Q. My 9-week-old gets the hiccups every day—sometimes even two or three times a day. What causes the hiccups, and how can I prevent my baby from getting them?
A. Hiccupping is a harmless nuisance of the digestive system that can occur at all ages—even in the womb. Hiccups are actually strong contractions or spasms of the diaphragm (the muscle that goes up and down when you take a deep breath). While seldom painful, and not usually a signal of an underlying medical problem, hiccups can be unsettling and startling for an infant. Here are some ways to ease your baby’s hiccupping:
Keep a hiccup trigger diary
What situations seem to trigger the hiccups? Do they occur during or shortly after a feeding? Hiccups associated with feeding are quite common since the diaphragm muscle lies in close relation to the stomach. If you see a relationship between feeding and hiccups, try the following preventative feeding strategies.
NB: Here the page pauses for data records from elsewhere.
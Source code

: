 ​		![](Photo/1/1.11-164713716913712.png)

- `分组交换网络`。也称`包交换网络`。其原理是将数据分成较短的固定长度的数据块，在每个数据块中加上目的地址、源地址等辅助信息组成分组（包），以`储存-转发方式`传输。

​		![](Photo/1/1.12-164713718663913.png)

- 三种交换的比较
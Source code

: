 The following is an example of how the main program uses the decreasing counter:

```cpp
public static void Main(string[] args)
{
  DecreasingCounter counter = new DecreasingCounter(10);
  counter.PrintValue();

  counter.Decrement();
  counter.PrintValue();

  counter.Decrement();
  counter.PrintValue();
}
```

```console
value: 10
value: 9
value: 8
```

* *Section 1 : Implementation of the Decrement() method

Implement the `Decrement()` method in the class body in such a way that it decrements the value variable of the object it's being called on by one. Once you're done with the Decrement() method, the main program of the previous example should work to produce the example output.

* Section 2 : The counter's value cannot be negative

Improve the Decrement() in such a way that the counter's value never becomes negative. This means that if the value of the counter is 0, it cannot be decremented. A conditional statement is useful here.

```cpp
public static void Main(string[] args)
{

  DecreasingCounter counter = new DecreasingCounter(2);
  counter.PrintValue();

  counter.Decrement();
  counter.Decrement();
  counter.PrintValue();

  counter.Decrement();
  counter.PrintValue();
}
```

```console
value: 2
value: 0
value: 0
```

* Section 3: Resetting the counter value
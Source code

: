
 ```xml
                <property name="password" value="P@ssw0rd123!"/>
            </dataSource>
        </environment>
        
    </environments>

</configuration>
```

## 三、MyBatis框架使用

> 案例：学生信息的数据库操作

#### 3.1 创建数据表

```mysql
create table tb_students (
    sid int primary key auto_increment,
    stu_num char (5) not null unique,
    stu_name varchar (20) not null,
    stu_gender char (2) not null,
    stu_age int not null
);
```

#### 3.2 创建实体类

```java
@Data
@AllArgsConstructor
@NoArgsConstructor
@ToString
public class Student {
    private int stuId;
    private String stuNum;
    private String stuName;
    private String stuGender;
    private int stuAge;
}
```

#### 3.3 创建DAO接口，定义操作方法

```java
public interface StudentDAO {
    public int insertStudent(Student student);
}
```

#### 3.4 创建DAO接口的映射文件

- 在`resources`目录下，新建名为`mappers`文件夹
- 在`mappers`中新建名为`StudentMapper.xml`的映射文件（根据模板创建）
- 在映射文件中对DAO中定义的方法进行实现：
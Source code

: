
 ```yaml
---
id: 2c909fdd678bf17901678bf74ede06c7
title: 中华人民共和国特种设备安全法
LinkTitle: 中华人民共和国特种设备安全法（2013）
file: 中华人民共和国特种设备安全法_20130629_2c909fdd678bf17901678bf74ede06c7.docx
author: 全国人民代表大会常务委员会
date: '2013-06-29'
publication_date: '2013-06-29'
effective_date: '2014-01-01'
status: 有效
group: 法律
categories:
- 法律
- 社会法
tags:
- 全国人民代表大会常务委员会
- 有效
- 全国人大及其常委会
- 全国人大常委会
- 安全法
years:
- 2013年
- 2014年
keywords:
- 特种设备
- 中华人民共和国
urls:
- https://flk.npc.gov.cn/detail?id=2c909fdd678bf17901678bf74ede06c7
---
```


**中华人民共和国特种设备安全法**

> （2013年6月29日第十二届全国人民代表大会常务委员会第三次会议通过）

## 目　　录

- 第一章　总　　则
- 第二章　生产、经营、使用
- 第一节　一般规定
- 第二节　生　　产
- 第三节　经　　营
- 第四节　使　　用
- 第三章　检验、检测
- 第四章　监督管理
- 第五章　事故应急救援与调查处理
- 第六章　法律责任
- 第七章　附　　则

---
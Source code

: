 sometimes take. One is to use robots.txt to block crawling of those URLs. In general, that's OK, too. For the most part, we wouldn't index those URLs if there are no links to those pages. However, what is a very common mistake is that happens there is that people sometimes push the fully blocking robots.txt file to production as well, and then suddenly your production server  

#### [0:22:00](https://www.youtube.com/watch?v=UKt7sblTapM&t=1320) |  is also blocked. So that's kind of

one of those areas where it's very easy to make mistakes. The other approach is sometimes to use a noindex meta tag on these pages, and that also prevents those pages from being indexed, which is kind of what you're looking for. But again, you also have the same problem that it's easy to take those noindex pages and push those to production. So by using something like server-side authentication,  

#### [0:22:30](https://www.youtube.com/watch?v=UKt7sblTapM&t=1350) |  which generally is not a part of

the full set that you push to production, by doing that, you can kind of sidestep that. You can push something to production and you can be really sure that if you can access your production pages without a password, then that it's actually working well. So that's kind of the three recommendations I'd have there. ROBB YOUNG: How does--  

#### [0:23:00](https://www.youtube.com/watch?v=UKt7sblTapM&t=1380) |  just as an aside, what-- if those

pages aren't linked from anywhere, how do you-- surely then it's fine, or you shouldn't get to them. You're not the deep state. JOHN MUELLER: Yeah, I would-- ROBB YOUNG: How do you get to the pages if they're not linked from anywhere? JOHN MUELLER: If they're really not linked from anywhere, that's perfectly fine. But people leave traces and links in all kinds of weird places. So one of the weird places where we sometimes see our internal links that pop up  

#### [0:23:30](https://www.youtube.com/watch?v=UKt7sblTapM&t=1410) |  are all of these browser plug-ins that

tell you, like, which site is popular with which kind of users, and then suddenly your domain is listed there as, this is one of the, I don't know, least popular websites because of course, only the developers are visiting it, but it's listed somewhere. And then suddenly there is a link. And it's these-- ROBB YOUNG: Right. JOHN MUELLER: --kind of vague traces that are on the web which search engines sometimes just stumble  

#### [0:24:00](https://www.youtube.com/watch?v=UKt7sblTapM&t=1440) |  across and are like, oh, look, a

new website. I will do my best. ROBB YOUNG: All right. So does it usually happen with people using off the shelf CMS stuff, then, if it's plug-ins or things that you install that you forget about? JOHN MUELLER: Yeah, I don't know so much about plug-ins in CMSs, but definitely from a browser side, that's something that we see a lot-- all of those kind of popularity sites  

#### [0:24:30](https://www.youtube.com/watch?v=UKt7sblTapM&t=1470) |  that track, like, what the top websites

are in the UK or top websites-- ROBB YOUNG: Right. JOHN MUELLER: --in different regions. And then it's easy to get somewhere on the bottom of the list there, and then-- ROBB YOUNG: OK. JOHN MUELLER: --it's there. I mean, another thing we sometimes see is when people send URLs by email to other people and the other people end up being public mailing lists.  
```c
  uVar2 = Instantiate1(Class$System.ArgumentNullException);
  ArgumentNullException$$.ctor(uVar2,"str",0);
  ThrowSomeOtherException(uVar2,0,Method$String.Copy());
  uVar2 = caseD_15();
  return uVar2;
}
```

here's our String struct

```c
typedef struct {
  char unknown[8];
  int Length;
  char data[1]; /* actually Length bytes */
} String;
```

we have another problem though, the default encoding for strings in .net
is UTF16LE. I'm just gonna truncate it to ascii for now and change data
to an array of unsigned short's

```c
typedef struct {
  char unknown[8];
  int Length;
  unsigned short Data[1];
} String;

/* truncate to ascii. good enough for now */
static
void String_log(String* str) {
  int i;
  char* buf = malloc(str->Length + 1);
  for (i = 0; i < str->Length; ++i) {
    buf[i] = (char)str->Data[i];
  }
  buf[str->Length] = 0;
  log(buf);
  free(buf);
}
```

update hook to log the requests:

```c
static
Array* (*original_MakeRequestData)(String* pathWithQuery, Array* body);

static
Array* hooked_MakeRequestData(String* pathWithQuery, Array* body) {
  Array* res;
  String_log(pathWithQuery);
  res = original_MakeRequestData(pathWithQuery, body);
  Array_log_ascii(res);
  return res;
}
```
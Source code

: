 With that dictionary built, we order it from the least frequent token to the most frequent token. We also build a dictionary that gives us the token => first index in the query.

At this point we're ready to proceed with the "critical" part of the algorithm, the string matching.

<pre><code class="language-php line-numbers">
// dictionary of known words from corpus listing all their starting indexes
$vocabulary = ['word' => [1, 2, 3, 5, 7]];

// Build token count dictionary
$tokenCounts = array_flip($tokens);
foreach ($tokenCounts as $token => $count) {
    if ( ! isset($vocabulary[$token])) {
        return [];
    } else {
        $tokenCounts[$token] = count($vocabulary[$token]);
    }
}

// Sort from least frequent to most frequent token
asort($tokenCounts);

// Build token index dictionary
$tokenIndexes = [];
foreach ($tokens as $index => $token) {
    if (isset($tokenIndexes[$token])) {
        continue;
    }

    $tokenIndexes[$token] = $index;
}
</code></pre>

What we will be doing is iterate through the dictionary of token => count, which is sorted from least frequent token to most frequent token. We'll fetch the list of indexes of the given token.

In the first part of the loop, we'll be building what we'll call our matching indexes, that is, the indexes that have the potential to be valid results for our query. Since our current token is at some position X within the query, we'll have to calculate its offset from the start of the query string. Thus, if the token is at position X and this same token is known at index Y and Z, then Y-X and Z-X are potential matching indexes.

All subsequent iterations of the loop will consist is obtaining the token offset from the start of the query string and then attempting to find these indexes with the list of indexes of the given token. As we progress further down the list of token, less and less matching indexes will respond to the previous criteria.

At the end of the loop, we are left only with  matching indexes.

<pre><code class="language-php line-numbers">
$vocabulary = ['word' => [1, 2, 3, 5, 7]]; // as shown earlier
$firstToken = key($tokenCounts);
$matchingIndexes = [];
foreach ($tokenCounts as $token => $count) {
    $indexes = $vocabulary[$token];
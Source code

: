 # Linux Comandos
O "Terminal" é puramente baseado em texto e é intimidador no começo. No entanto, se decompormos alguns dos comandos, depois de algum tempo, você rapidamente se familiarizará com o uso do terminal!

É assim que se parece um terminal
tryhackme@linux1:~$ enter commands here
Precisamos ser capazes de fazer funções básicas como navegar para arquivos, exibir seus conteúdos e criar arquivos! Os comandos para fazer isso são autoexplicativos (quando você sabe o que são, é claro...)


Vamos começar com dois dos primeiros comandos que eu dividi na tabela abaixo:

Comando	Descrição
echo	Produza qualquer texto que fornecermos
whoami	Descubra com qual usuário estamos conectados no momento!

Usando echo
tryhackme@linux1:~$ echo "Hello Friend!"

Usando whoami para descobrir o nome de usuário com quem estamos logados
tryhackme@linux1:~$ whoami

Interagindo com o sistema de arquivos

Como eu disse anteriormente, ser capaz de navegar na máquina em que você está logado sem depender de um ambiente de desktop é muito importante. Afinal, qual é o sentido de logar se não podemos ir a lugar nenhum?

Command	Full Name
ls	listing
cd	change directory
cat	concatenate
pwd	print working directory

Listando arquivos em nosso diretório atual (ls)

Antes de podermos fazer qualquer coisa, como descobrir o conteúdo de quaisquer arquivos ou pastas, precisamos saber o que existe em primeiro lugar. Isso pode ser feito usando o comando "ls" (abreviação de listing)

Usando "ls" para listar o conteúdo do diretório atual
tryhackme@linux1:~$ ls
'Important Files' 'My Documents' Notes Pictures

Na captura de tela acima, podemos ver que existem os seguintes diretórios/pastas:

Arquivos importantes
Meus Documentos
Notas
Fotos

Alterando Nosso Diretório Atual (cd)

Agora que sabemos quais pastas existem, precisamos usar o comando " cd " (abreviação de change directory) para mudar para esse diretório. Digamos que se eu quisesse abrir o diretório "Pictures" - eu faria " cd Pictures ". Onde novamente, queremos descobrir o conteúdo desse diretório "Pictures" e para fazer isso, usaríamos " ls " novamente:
- Feed twice as often and half as much. Overfeeding is a common cause of hiccups. If the stomach distends too fast or becomes too full, this can trigger the diaphragm muscle to go into spasms. When breastfeeding, try slowing down feedings, and stop and burp your baby as you switch from one breast to the other. Or, if you bottle-feed, pause halfway through the bottle, burp her and then finish off the feeding a few minutes later.
- Reduce air swallowing. Besides gulping too much milk too fast, young infants typically swallow too much air during feedings, also distending the stomach. Review your latch-on techniques during breastfeeding: Be sure your baby’s lips open wide and form a tight seal around your areola, not just the nipple. Listen to your baby: You will hear a lot of gulping and air swallowing if she’s nursing too quickly and sucking in air. If bottle-feeding, tilt the bottle to a 45-degree angle so the air rises to the bottom of the bottle. Try a bottle with collapsible bag inserts—these are designed to minimize air swallowing. Lastly, be sure to sit her upright in your lap (at a 30- to 45-degree angle) while feeding, as that will help prevent air from settling in the stomach. Keep her sitting up for at least twenty minutes after a feeding to allow any air to rise the top of the stomach, which will relieve pressure on the diaphragm and enable burping.
Could it be reflux?
Persistent hiccups may also signal the possibility that your baby has gastroesophageal reflux (GER), a common and usually temporary condition in which babies regurgitate some of the stomach’s contents up into the esophagus, triggering pain and often hiccups. Other clues that your baby could be suffering from reflux are painful night-waking, general “colicky” behavior, abdominal pain after feeding and spitting up. If you suspect reflux, mention your concerns to your doctor.
For the most part, your baby’s hiccups will decrease in frequency and severity as both she and her digestive system mature.